Vendôme dudaba en contestar pero Sylvie, alzando hacia él su mirada límpida, añadió:
—¿Una... mujer?
—Sí. Madame de Montbazon, de la que tal vez ignoréis que es su amante —dijo con brutalidad—. Monsieur de Thouars habló mal de ella delante de mi hijo, que no lo soportó y cumplió con su deber de gentilhombre y de amante. Marie de Montbazon está loca por él...
—Pero él ama a otra —repuso Sylvie—. Lo cual es algo bastante conforme con la naturaleza de las cosas...
—¿Otra? ¿De quién se trata?
—Si no lo sabéis de cierto, tal vez lo sospechéis. Yo he llegado a pensar que la bella duquesa de Montbazon no era más que una magnífica cortina de humo. Y precisamente la existencia de esa otra mujer añadiría gravedad a su caso, si se da la circunstancia de que los hombres del cardenal lo prendan. ¿Dónde está?
—No voy a decíroslo, y por el momento el duelo sigue siendo un secreto. Sin embargo, siempre cabe la posibilidad de una indiscreción. Si Richelieu se entera, enviará a uno de sus torturadores, a sonsacar la verdad a los testigos o a los servidores. Y esos miserables serían capaces de hacer confesar a san Pedro que quiso violar a la Virgen María, tan abominables son sus métodos. Si apresan a Beaufort, nada podrá salvarlo... salvo vos, tal vez.
—¿Yo? Pero ¿qué puedo hacer?
El duque César hizo una pausa, se apartó de la mesa en que estaba recostado con indolencia y fue a abrir un armario, del que tomó algún objeto.
—Me han dicho que estáis en excelentes relaciones con el cardenal.
—Es mucho decir. He tenido el honor de ir a cantar para él en tres ocasiones, en su palacio. Reconozco que me ha tratado con cierta bondad...
—Luego, no desconfía de vos. ¡Excelente!
—No veo por qué —dijo Sylvie con una voz que traslucía su inquietud. No le gustaba la sonrisa cruel con que Vendôme examinaba el objeto que tenía en la palma de la mano.
—Pues bien, voy a abriros los ojos, y al mismo tiempo a evaluar la solidez de ese gran amor que decís experimentar: si François es apresado, nada podrá salvarlo excepto...
—¿Excepto?
—La muerte de Richelieu. En caso de extremo peligro, os arreglaréis para que la sotana roja os pida que vayáis a adormecer sus dolores con vuestra música... y le adormeceréis de forma definitiva.
Sylvie sintió que su garganta se secaba de golpe.
—¿Cómo? ¿Queréis que...?
—Que lo envenenéis... con esto —dijo, colocando delante de la joven un frasquito de cristal muy oscuro, cuidadosamente cerrado con un tapón de esmeril—. No debería seros muy difícil: he sabido que en cada visita bebéis un poco de vino español y servís una copa a vuestro anfitrión.
Decididamente sabía muchas cosas pero Sylvie, arrastrada por la indignación, dejó para más tarde averiguar quién era el, la o los que le informaban.
—¿Yo? ¿Hacer una cosa así? Verter la muerte con discreción y tenderla luego, ¿con una sonrisa, supongo?, a quien me ha acogido con toda confianza. ¿Por qué no recurrís a un lacayo cualquiera, sobornándole? Hay todo un ejército en el Palais-Cardinal.

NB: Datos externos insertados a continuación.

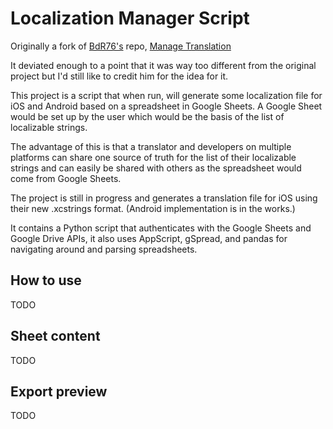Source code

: Localization Manager Script
===================

Originally a fork of [BdR76's](https://github.com/BdR76) repo, [Manage Translation](https://github.com/BdR76/Manage-translations)

It deviated enough to a point that it was way too different from the original project but I'd still like to credit him for the idea for it.

This project is a script that when run, will generate some localization file for iOS and Android based on a spreadsheet in Google Sheets. A Google Sheet would be set up by the user which would be the basis of the list of localizable strings.

The advantage of this is that a translator and developers on multiple platforms can share one source of truth for the list of their localizable strings and can easily be shared with others as the spreadsheet would come from Google Sheets.

The project is still in progress and generates a translation file for iOS using their new .xcstrings format. (Android implementation is in the works.)

It contains a Python script that authenticates with the Google Sheets and Google Drive APIs, it also uses AppScript, gSpread, and pandas for navigating around and parsing spreadsheets. 


How to use
----------
TODO

Sheet content
-------------
TODO

Export preview
--------------
TODO
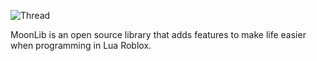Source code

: ![Thread]([https://user-images.githubusercontent.com/77512805/164973978-31f19af4-528a-4af0-9ba8-21bc22e668ef.png](https://i.imgur.com/CU1XJ9W.png))

MoonLib is an open source library that adds features to make life easier when programming in Lua Roblox.
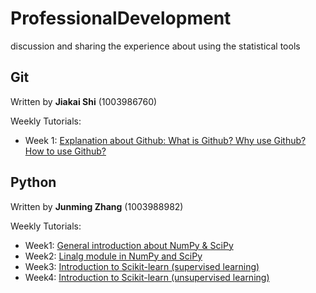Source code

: # ProfessionalDevelopment
discussion and sharing the experience about using the statistical tools

## Git
Written by __Jiakai Shi__ (1003986760)

Weekly Tutorials:
- Week 1: [Explanation about Github: What is Github? Why use Github? How to use Github?](./Week1/git/README.md)

## Python
Written by __Junming Zhang__ (1003988982)

Weekly Tutorials:
- Week1: [General introduction about NumPy & SciPy](./Week1/Python/README.md)
- Week2: [Linalg module in NumPy and SciPy](./Week2/Python/README.md)
- Week3: [Introduction to Scikit-learn (supervised learning)](./week3/Python/README.md)
- Week4: [Introduction to Scikit-learn (unsupervised learning)](./week4/Python/README.md)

—Por una razón muy sencilla: Richelieu hace que otra persona pruebe antes todo lo que come o bebe. Por lo demás, vos misma lo hacéis sin siquiera daros cuenta cuando bebéis en su presencia, imagino.

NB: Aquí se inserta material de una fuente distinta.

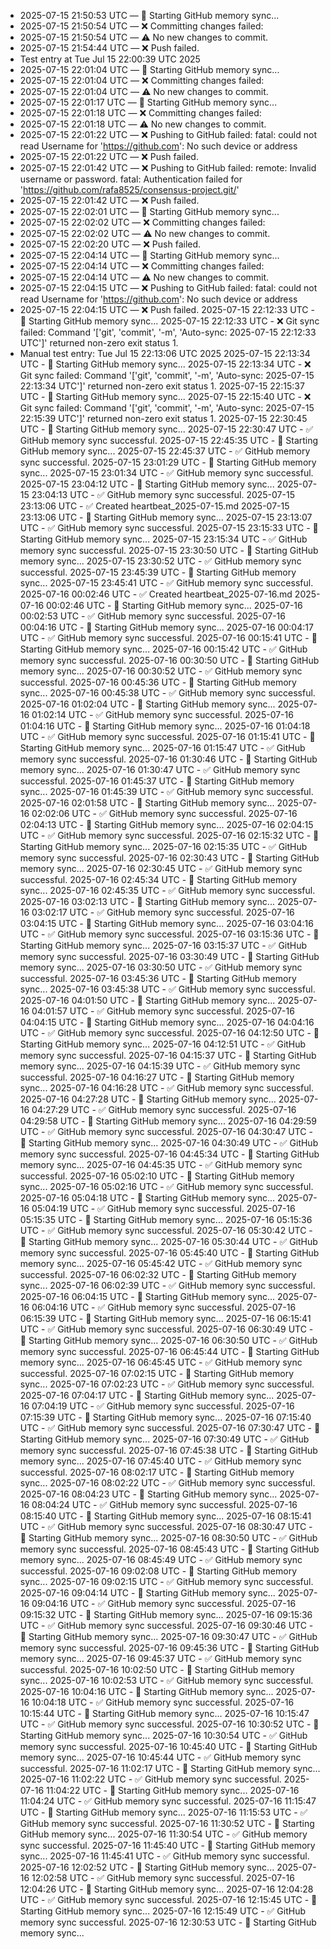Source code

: - 2025-07-15 21:50:53 UTC — 🔄 Starting GitHub memory sync...
- 2025-07-15 21:50:54 UTC — ❌ Committing changes failed: 
- 2025-07-15 21:50:54 UTC — ⚠️ No new changes to commit.
- 2025-07-15 21:54:44 UTC — ❌ Push failed.
- Test entry at Tue Jul 15 22:00:39 UTC 2025
- 2025-07-15 22:01:04 UTC — 🔄 Starting GitHub memory sync...
- 2025-07-15 22:01:04 UTC — ❌ Committing changes failed: 
- 2025-07-15 22:01:04 UTC — ⚠️ No new changes to commit.
- 2025-07-15 22:01:17 UTC — 🔄 Starting GitHub memory sync...
- 2025-07-15 22:01:18 UTC — ❌ Committing changes failed: 
- 2025-07-15 22:01:18 UTC — ⚠️ No new changes to commit.
- 2025-07-15 22:01:22 UTC — ❌ Pushing to GitHub failed: fatal: could not read Username for 'https://github.com': No such device or address
- 2025-07-15 22:01:22 UTC — ❌ Push failed.
- 2025-07-15 22:01:42 UTC — ❌ Pushing to GitHub failed: remote: Invalid username or password.
fatal: Authentication failed for 'https://github.com/rafa8525/consensus-project.git/'
- 2025-07-15 22:01:42 UTC — ❌ Push failed.
- 2025-07-15 22:02:01 UTC — 🔄 Starting GitHub memory sync...
- 2025-07-15 22:02:02 UTC — ❌ Committing changes failed: 
- 2025-07-15 22:02:02 UTC — ⚠️ No new changes to commit.
- 2025-07-15 22:02:20 UTC — ❌ Push failed.
- 2025-07-15 22:04:14 UTC — 🔄 Starting GitHub memory sync...
- 2025-07-15 22:04:14 UTC — ❌ Committing changes failed: 
- 2025-07-15 22:04:14 UTC — ⚠️ No new changes to commit.
- 2025-07-15 22:04:15 UTC — ❌ Pushing to GitHub failed: fatal: could not read Username for 'https://github.com': No such device or address
- 2025-07-15 22:04:15 UTC — ❌ Push failed.
2025-07-15 22:12:33 UTC - 🔄 Starting GitHub memory sync...
2025-07-15 22:12:33 UTC - ❌ Git sync failed: Command '['git', 'commit', '-m', 'Auto-sync: 2025-07-15 22:12:33 UTC']' returned non-zero exit status 1.
- Manual test entry: Tue Jul 15 22:13:06 UTC 2025
2025-07-15 22:13:34 UTC - 🔄 Starting GitHub memory sync...
2025-07-15 22:13:34 UTC - ❌ Git sync failed: Command '['git', 'commit', '-m', 'Auto-sync: 2025-07-15 22:13:34 UTC']' returned non-zero exit status 1.
2025-07-15 22:15:37 UTC - 🔄 Starting GitHub memory sync...
2025-07-15 22:15:40 UTC - ❌ Git sync failed: Command '['git', 'commit', '-m', 'Auto-sync: 2025-07-15 22:15:39 UTC']' returned non-zero exit status 1.
2025-07-15 22:30:45 UTC - 🔄 Starting GitHub memory sync...
2025-07-15 22:30:47 UTC - ✅ GitHub memory sync successful.
2025-07-15 22:45:35 UTC - 🔄 Starting GitHub memory sync...
2025-07-15 22:45:37 UTC - ✅ GitHub memory sync successful.
2025-07-15 23:01:29 UTC - 🔄 Starting GitHub memory sync...
2025-07-15 23:01:34 UTC - ✅ GitHub memory sync successful.
2025-07-15 23:04:12 UTC - 🔄 Starting GitHub memory sync...
2025-07-15 23:04:13 UTC - ✅ GitHub memory sync successful.
2025-07-15 23:13:06 UTC - ✅ Created heartbeat_2025-07-15.md
2025-07-15 23:13:06 UTC - 🔄 Starting GitHub memory sync...
2025-07-15 23:13:07 UTC - ✅ GitHub memory sync successful.
2025-07-15 23:15:33 UTC - 🔄 Starting GitHub memory sync...
2025-07-15 23:15:34 UTC - ✅ GitHub memory sync successful.
2025-07-15 23:30:50 UTC - 🔄 Starting GitHub memory sync...
2025-07-15 23:30:52 UTC - ✅ GitHub memory sync successful.
2025-07-15 23:45:39 UTC - 🔄 Starting GitHub memory sync...
2025-07-15 23:45:41 UTC - ✅ GitHub memory sync successful.
2025-07-16 00:02:46 UTC - ✅ Created heartbeat_2025-07-16.md
2025-07-16 00:02:46 UTC - 🔄 Starting GitHub memory sync...
2025-07-16 00:02:53 UTC - ✅ GitHub memory sync successful.
2025-07-16 00:04:16 UTC - 🔄 Starting GitHub memory sync...
2025-07-16 00:04:17 UTC - ✅ GitHub memory sync successful.
2025-07-16 00:15:41 UTC - 🔄 Starting GitHub memory sync...
2025-07-16 00:15:42 UTC - ✅ GitHub memory sync successful.
2025-07-16 00:30:50 UTC - 🔄 Starting GitHub memory sync...
2025-07-16 00:30:52 UTC - ✅ GitHub memory sync successful.
2025-07-16 00:45:36 UTC - 🔄 Starting GitHub memory sync...
2025-07-16 00:45:38 UTC - ✅ GitHub memory sync successful.
2025-07-16 01:02:04 UTC - 🔄 Starting GitHub memory sync...
2025-07-16 01:02:14 UTC - ✅ GitHub memory sync successful.
2025-07-16 01:04:16 UTC - 🔄 Starting GitHub memory sync...
2025-07-16 01:04:18 UTC - ✅ GitHub memory sync successful.
2025-07-16 01:15:41 UTC - 🔄 Starting GitHub memory sync...
2025-07-16 01:15:47 UTC - ✅ GitHub memory sync successful.
2025-07-16 01:30:46 UTC - 🔄 Starting GitHub memory sync...
2025-07-16 01:30:47 UTC - ✅ GitHub memory sync successful.
2025-07-16 01:45:37 UTC - 🔄 Starting GitHub memory sync...
2025-07-16 01:45:39 UTC - ✅ GitHub memory sync successful.
2025-07-16 02:01:58 UTC - 🔄 Starting GitHub memory sync...
2025-07-16 02:02:06 UTC - ✅ GitHub memory sync successful.
2025-07-16 02:04:13 UTC - 🔄 Starting GitHub memory sync...
2025-07-16 02:04:15 UTC - ✅ GitHub memory sync successful.
2025-07-16 02:15:32 UTC - 🔄 Starting GitHub memory sync...
2025-07-16 02:15:35 UTC - ✅ GitHub memory sync successful.
2025-07-16 02:30:43 UTC - 🔄 Starting GitHub memory sync...
2025-07-16 02:30:45 UTC - ✅ GitHub memory sync successful.
2025-07-16 02:45:34 UTC - 🔄 Starting GitHub memory sync...
2025-07-16 02:45:35 UTC - ✅ GitHub memory sync successful.
2025-07-16 03:02:13 UTC - 🔄 Starting GitHub memory sync...
2025-07-16 03:02:17 UTC - ✅ GitHub memory sync successful.
2025-07-16 03:04:15 UTC - 🔄 Starting GitHub memory sync...
2025-07-16 03:04:16 UTC - ✅ GitHub memory sync successful.
2025-07-16 03:15:36 UTC - 🔄 Starting GitHub memory sync...
2025-07-16 03:15:37 UTC - ✅ GitHub memory sync successful.
2025-07-16 03:30:49 UTC - 🔄 Starting GitHub memory sync...
2025-07-16 03:30:50 UTC - ✅ GitHub memory sync successful.
2025-07-16 03:45:36 UTC - 🔄 Starting GitHub memory sync...
2025-07-16 03:45:38 UTC - ✅ GitHub memory sync successful.
2025-07-16 04:01:50 UTC - 🔄 Starting GitHub memory sync...
2025-07-16 04:01:57 UTC - ✅ GitHub memory sync successful.
2025-07-16 04:04:15 UTC - 🔄 Starting GitHub memory sync...
2025-07-16 04:04:16 UTC - ✅ GitHub memory sync successful.
2025-07-16 04:12:50 UTC - 🔄 Starting GitHub memory sync...
2025-07-16 04:12:51 UTC - ✅ GitHub memory sync successful.
2025-07-16 04:15:37 UTC - 🔄 Starting GitHub memory sync...
2025-07-16 04:15:39 UTC - ✅ GitHub memory sync successful.
2025-07-16 04:16:27 UTC - 🔄 Starting GitHub memory sync...
2025-07-16 04:16:28 UTC - ✅ GitHub memory sync successful.
2025-07-16 04:27:28 UTC - 🔄 Starting GitHub memory sync...
2025-07-16 04:27:29 UTC - ✅ GitHub memory sync successful.
2025-07-16 04:29:58 UTC - 🔄 Starting GitHub memory sync...
2025-07-16 04:29:59 UTC - ✅ GitHub memory sync successful.
2025-07-16 04:30:47 UTC - 🔄 Starting GitHub memory sync...
2025-07-16 04:30:49 UTC - ✅ GitHub memory sync successful.
2025-07-16 04:45:34 UTC - 🔄 Starting GitHub memory sync...
2025-07-16 04:45:35 UTC - ✅ GitHub memory sync successful.
2025-07-16 05:02:10 UTC - 🔄 Starting GitHub memory sync...
2025-07-16 05:02:16 UTC - ✅ GitHub memory sync successful.
2025-07-16 05:04:18 UTC - 🔄 Starting GitHub memory sync...
2025-07-16 05:04:19 UTC - ✅ GitHub memory sync successful.
2025-07-16 05:15:35 UTC - 🔄 Starting GitHub memory sync...
2025-07-16 05:15:36 UTC - ✅ GitHub memory sync successful.
2025-07-16 05:30:42 UTC - 🔄 Starting GitHub memory sync...
2025-07-16 05:30:44 UTC - ✅ GitHub memory sync successful.
2025-07-16 05:45:40 UTC - 🔄 Starting GitHub memory sync...
2025-07-16 05:45:42 UTC - ✅ GitHub memory sync successful.
2025-07-16 06:02:32 UTC - 🔄 Starting GitHub memory sync...
2025-07-16 06:02:39 UTC - ✅ GitHub memory sync successful.
2025-07-16 06:04:15 UTC - 🔄 Starting GitHub memory sync...
2025-07-16 06:04:16 UTC - ✅ GitHub memory sync successful.
2025-07-16 06:15:39 UTC - 🔄 Starting GitHub memory sync...
2025-07-16 06:15:41 UTC - ✅ GitHub memory sync successful.
2025-07-16 06:30:49 UTC - 🔄 Starting GitHub memory sync...
2025-07-16 06:30:50 UTC - ✅ GitHub memory sync successful.
2025-07-16 06:45:44 UTC - 🔄 Starting GitHub memory sync...
2025-07-16 06:45:45 UTC - ✅ GitHub memory sync successful.
2025-07-16 07:02:15 UTC - 🔄 Starting GitHub memory sync...
2025-07-16 07:02:23 UTC - ✅ GitHub memory sync successful.
2025-07-16 07:04:17 UTC - 🔄 Starting GitHub memory sync...
2025-07-16 07:04:19 UTC - ✅ GitHub memory sync successful.
2025-07-16 07:15:39 UTC - 🔄 Starting GitHub memory sync...
2025-07-16 07:15:40 UTC - ✅ GitHub memory sync successful.
2025-07-16 07:30:47 UTC - 🔄 Starting GitHub memory sync...
2025-07-16 07:30:49 UTC - ✅ GitHub memory sync successful.
2025-07-16 07:45:38 UTC - 🔄 Starting GitHub memory sync...
2025-07-16 07:45:40 UTC - ✅ GitHub memory sync successful.
2025-07-16 08:02:17 UTC - 🔄 Starting GitHub memory sync...
2025-07-16 08:02:22 UTC - ✅ GitHub memory sync successful.
2025-07-16 08:04:23 UTC - 🔄 Starting GitHub memory sync...
2025-07-16 08:04:24 UTC - ✅ GitHub memory sync successful.
2025-07-16 08:15:40 UTC - 🔄 Starting GitHub memory sync...
2025-07-16 08:15:41 UTC - ✅ GitHub memory sync successful.
2025-07-16 08:30:47 UTC - 🔄 Starting GitHub memory sync...
2025-07-16 08:30:50 UTC - ✅ GitHub memory sync successful.
2025-07-16 08:45:43 UTC - 🔄 Starting GitHub memory sync...
2025-07-16 08:45:49 UTC - ✅ GitHub memory sync successful.
2025-07-16 09:02:08 UTC - 🔄 Starting GitHub memory sync...
2025-07-16 09:02:15 UTC - ✅ GitHub memory sync successful.
2025-07-16 09:04:14 UTC - 🔄 Starting GitHub memory sync...
2025-07-16 09:04:16 UTC - ✅ GitHub memory sync successful.
2025-07-16 09:15:32 UTC - 🔄 Starting GitHub memory sync...
2025-07-16 09:15:36 UTC - ✅ GitHub memory sync successful.
2025-07-16 09:30:46 UTC - 🔄 Starting GitHub memory sync...
2025-07-16 09:30:47 UTC - ✅ GitHub memory sync successful.
2025-07-16 09:45:36 UTC - 🔄 Starting GitHub memory sync...
2025-07-16 09:45:37 UTC - ✅ GitHub memory sync successful.
2025-07-16 10:02:50 UTC - 🔄 Starting GitHub memory sync...
2025-07-16 10:02:53 UTC - ✅ GitHub memory sync successful.
2025-07-16 10:04:16 UTC - 🔄 Starting GitHub memory sync...
2025-07-16 10:04:18 UTC - ✅ GitHub memory sync successful.
2025-07-16 10:15:44 UTC - 🔄 Starting GitHub memory sync...
2025-07-16 10:15:47 UTC - ✅ GitHub memory sync successful.
2025-07-16 10:30:52 UTC - 🔄 Starting GitHub memory sync...
2025-07-16 10:30:54 UTC - ✅ GitHub memory sync successful.
2025-07-16 10:45:40 UTC - 🔄 Starting GitHub memory sync...
2025-07-16 10:45:44 UTC - ✅ GitHub memory sync successful.
2025-07-16 11:02:17 UTC - 🔄 Starting GitHub memory sync...
2025-07-16 11:02:22 UTC - ✅ GitHub memory sync successful.
2025-07-16 11:04:22 UTC - 🔄 Starting GitHub memory sync...
2025-07-16 11:04:24 UTC - ✅ GitHub memory sync successful.
2025-07-16 11:15:47 UTC - 🔄 Starting GitHub memory sync...
2025-07-16 11:15:53 UTC - ✅ GitHub memory sync successful.
2025-07-16 11:30:52 UTC - 🔄 Starting GitHub memory sync...
2025-07-16 11:30:54 UTC - ✅ GitHub memory sync successful.
2025-07-16 11:45:40 UTC - 🔄 Starting GitHub memory sync...
2025-07-16 11:45:41 UTC - ✅ GitHub memory sync successful.
2025-07-16 12:02:52 UTC - 🔄 Starting GitHub memory sync...
2025-07-16 12:02:58 UTC - ✅ GitHub memory sync successful.
2025-07-16 12:04:26 UTC - 🔄 Starting GitHub memory sync...
2025-07-16 12:04:28 UTC - ✅ GitHub memory sync successful.
2025-07-16 12:15:45 UTC - 🔄 Starting GitHub memory sync...
2025-07-16 12:15:49 UTC - ✅ GitHub memory sync successful.
2025-07-16 12:30:53 UTC - 🔄 Starting GitHub memory sync...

—Sí, es verdad. Nunca bebe el primero. ¿Es desconfiado hasta ese punto?
—Más aún. Es verdad que le gustan los gatos, pero no es ése el motivo por el que hay tantos en sus mansiones. ¡Tomad este frasco!
—No. Nunca me prestaré a un acto tan vil, tan cobarde. Si queréis la muerte de Richelieu, atacadle vos mismo, de frente y a cara descubierta.